The Baylor Jazz Ensemble held its 11th annual swing concert from 7:30 p.m. - 8:30 p.m. Thursday night at the Jones Concert Hall in the Glennis McCrary Music Building. It was the ensemble's first concert of the semester. Liesje Powers | Multimedia Editor

Cassidy Pate | Reporter

A crowd gathered to witness the Baylor Jazz Ensemble’s 11th annual swing concert, “A Moonlight Serenade,” on Thursday night in Jones Concert Hall.

Director of the Wayne Fisher Jazz Program at Baylor University, Alex Parker, led this premier group of students and faculty as they brought the 1930s and ’40s to Baylor students, faculty and the Waco community.

“Swing music was characterized by very large bands, fixed, usually written arrangements, and solos by individual musicians in turn instead of group improvisation,” an unknown author said in Between the Wars: The Swing Era.

Playing a concert with music of the swing era was an idea pitched to Parker by a couple, now deceased, 12 years ago. This sparked an interest in Parker, so he made it happen the following year and has been doing it ever since.

Parker said the concert would be from the swing era of jazz which is [the] most popular era of jazz.

“It was actually the popular music of the day; during the Depression and the World War II, people wanted happy music so this was a great thing.”

With the goal of capturing the aura of the swing era for the audience, Parker made the concert $5 for general admission and free for anyone 65 and older.

This was Austin sophomore Jonathan Carruthers’ second time attending this concert.

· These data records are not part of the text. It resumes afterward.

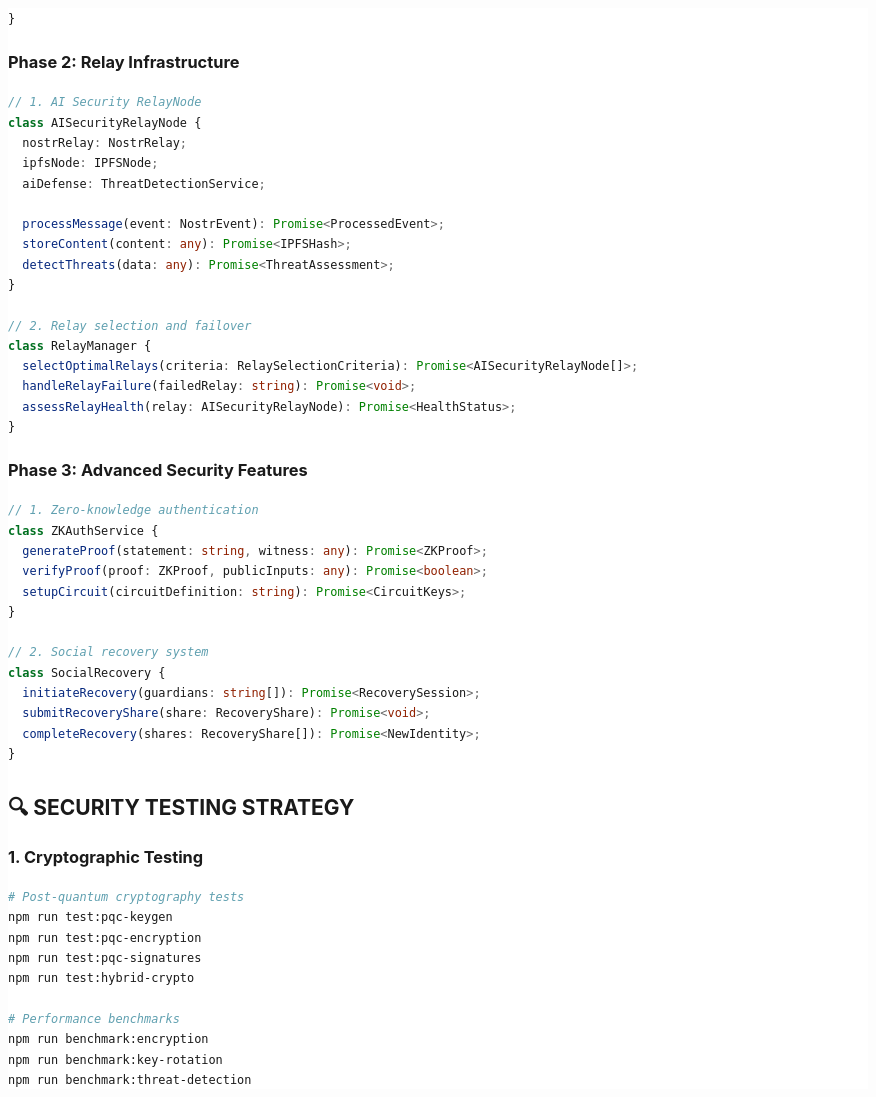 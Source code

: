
 ```typescript
}
```

### **Phase 2: Relay Infrastructure**
```typescript
// 1. AI Security RelayNode
class AISecurityRelayNode {
  nostrRelay: NostrRelay;
  ipfsNode: IPFSNode;
  aiDefense: ThreatDetectionService;
  
  processMessage(event: NostrEvent): Promise<ProcessedEvent>;
  storeContent(content: any): Promise<IPFSHash>;
  detectThreats(data: any): Promise<ThreatAssessment>;
}

// 2. Relay selection and failover
class RelayManager {
  selectOptimalRelays(criteria: RelaySelectionCriteria): Promise<AISecurityRelayNode[]>;
  handleRelayFailure(failedRelay: string): Promise<void>;
  assessRelayHealth(relay: AISecurityRelayNode): Promise<HealthStatus>;
}
```

### **Phase 3: Advanced Security Features**
```typescript
// 1. Zero-knowledge authentication
class ZKAuthService {
  generateProof(statement: string, witness: any): Promise<ZKProof>;
  verifyProof(proof: ZKProof, publicInputs: any): Promise<boolean>;
  setupCircuit(circuitDefinition: string): Promise<CircuitKeys>;
}

// 2. Social recovery system
class SocialRecovery {
  initiateRecovery(guardians: string[]): Promise<RecoverySession>;
  submitRecoveryShare(share: RecoveryShare): Promise<void>;
  completeRecovery(shares: RecoveryShare[]): Promise<NewIdentity>;
}
```

## 🔍 **SECURITY TESTING STRATEGY**

### **1. Cryptographic Testing**
```bash
# Post-quantum cryptography tests
npm run test:pqc-keygen
npm run test:pqc-encryption
npm run test:pqc-signatures
npm run test:hybrid-crypto

# Performance benchmarks
npm run benchmark:encryption
npm run benchmark:key-rotation
npm run benchmark:threat-detection
```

“It was an awesome concert,” Carruthers said. “I was definitely coming back.”

Bridging the gap between those in the audience who knew the songs and those who came to experience a newfound music genre, Parker said his song selection was a combination of well-known swing hits, such as “The Way You Look Tonight” by Dorothy Fields and Jerome Kern and a variety of bands’ music. Parker said it is what a well-rounded audience would like to hear.

“It’s all in the same vein, so [when] we start playing it’s all going to sound like all of those other pieces we know of,” Parker said.

Although the Baylor Jazz Ensemble holds auditions, it is not limited to music studies students. Parker said that anybody has a chance to be a part of this group.

“We have a couple of non-music majors in the ensemble … there’s grad students, undergrad students, all the way down to freshmen in the ensemble playing.”

In regards to the number of each instrument there can be in the Baylor Jazz Ensemble, there is a set instrumentation, “which is five saxophones, four or five trumpets, four or five trombones and then a rhythm section, which is piano, base, drums and guitar,” Parker said.

There were also six faculty members featured in the ensemble.

“It’s a great way to get them involved because they are a big part of our program; helping us recruit kids to come here and encouraging their students to be in the ensemble,” Parker said. “It’s just a lot of fun for them to play and a lot of fun for me and the students to be able to hear them perform.”

The ensemble spent the first two weeks of school preparing and learning the material for the concert. Parker said a few of the pieces from the set were run through once prior to the actual performance.

“ … I do that on purpose because when they play this kind of music in the real world, a lot of times you’ll just show up at the gig and read it there, so this is a little bit more like real life for them,” Parker said.